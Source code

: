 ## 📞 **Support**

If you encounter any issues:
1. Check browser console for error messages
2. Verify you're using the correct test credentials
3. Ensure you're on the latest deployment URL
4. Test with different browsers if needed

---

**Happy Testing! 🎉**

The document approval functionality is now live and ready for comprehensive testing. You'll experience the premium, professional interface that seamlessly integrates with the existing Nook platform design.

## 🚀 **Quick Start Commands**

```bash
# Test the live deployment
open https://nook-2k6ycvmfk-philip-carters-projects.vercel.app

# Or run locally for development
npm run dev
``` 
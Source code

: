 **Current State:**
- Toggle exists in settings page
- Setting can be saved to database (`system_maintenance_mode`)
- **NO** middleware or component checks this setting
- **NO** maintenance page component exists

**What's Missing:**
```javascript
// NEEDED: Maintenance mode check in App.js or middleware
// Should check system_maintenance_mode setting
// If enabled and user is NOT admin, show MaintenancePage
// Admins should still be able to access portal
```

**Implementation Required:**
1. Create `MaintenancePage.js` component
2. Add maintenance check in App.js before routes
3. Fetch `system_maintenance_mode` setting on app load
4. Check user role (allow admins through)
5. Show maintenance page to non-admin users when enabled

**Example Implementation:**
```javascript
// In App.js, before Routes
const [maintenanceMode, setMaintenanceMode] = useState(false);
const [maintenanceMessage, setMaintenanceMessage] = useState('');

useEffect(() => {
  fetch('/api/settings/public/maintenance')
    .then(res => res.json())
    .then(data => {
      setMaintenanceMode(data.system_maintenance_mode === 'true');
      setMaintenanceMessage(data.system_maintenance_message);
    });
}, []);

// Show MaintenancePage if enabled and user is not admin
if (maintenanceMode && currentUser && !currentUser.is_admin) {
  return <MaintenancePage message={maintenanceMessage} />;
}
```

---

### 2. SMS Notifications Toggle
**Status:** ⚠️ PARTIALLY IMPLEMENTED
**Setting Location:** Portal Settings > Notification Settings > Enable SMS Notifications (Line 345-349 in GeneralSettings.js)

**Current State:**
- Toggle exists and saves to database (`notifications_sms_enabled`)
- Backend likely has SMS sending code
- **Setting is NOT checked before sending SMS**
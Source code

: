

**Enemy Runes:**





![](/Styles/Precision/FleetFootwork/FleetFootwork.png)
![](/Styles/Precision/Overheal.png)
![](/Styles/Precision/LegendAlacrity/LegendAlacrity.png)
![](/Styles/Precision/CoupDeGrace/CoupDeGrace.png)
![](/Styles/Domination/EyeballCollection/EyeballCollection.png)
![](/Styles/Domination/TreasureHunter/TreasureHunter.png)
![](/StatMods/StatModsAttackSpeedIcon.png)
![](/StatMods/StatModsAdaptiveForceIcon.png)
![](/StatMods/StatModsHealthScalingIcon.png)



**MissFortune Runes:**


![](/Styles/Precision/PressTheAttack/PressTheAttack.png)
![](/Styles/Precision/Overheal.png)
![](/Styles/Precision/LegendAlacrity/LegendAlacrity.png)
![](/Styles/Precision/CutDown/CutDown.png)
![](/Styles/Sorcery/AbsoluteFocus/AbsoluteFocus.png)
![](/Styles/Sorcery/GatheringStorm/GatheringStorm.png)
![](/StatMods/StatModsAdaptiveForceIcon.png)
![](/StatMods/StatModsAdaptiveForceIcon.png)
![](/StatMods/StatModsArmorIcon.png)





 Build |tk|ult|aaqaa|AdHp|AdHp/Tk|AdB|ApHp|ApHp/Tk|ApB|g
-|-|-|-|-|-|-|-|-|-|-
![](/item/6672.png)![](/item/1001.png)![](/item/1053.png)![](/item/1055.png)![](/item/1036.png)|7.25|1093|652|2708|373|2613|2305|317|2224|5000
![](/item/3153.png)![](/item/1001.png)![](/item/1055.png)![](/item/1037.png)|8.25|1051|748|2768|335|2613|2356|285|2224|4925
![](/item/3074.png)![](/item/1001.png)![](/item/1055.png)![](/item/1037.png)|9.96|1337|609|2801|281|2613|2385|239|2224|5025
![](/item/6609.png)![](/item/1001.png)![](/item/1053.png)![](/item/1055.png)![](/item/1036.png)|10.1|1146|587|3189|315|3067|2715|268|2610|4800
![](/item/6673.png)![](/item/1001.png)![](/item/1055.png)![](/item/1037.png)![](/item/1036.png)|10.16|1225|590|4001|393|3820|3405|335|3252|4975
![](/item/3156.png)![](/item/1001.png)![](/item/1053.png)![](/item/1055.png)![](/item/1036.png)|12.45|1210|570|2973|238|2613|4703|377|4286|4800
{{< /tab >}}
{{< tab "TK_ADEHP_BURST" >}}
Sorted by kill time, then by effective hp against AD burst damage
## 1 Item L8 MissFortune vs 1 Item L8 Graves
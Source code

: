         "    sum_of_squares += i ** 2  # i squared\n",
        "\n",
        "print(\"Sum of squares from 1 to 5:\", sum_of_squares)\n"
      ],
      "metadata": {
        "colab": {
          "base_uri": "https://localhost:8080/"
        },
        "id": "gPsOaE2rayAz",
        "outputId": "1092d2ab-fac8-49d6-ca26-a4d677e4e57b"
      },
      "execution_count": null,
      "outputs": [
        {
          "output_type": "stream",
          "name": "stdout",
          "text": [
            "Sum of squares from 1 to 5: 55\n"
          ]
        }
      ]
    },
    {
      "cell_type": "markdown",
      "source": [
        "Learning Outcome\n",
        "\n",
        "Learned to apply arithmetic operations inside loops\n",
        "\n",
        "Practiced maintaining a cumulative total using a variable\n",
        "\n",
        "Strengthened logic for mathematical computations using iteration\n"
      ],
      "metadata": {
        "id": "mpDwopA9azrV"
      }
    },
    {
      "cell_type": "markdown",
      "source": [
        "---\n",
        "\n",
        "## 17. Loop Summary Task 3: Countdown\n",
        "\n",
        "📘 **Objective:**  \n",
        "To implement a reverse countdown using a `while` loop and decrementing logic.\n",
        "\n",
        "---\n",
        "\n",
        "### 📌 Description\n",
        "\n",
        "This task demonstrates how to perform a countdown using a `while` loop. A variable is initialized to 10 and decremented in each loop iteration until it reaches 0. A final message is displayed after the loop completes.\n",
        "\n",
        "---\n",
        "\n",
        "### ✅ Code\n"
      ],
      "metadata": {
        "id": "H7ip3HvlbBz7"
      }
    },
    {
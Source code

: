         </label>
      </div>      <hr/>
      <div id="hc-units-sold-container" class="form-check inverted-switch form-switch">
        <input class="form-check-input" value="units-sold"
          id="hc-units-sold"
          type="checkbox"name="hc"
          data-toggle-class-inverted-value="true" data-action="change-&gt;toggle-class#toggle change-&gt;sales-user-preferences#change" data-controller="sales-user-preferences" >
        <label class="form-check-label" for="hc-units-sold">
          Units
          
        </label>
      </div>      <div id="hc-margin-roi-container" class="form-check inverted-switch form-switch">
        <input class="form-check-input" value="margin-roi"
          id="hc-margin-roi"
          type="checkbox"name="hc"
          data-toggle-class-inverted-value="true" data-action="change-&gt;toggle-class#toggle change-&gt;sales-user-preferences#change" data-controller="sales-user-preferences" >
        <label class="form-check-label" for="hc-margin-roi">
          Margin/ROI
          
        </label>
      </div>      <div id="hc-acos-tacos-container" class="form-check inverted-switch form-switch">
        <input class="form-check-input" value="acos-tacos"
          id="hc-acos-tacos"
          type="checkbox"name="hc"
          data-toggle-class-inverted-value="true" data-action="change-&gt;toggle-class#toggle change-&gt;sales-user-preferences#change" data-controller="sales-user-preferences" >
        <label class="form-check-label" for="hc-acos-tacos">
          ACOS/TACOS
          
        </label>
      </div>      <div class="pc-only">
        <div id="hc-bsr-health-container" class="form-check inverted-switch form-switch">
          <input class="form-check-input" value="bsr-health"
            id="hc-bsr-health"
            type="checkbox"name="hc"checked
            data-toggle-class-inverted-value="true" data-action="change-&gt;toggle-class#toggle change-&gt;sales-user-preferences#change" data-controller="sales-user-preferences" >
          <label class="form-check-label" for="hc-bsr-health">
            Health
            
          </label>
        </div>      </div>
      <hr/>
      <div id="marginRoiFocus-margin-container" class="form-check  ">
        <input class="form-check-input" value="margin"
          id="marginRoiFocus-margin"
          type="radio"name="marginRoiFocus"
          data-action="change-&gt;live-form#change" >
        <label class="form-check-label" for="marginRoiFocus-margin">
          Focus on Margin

What you should do ->
In the entries above, find each line containing the string "Precision" and copy it.

Solution to this task ->
![](/Styles/Precision/FleetFootwork/FleetFootwork.png)
![](/Styles/Precision/Overheal.png)
![](/Styles/Precision/LegendAlacrity/LegendAlacrity.png)
![](/Styles/Precision/CoupDeGrace/CoupDeGrace.png)
![](/Styles/Precision/PressTheAttack/PressTheAttack.png)
![](/Styles/Precision/Overheal.png)
![](/Styles/Precision/LegendAlacrity/LegendAlacrity.png)
![](/Styles/Precision/CutDown/CutDown.png)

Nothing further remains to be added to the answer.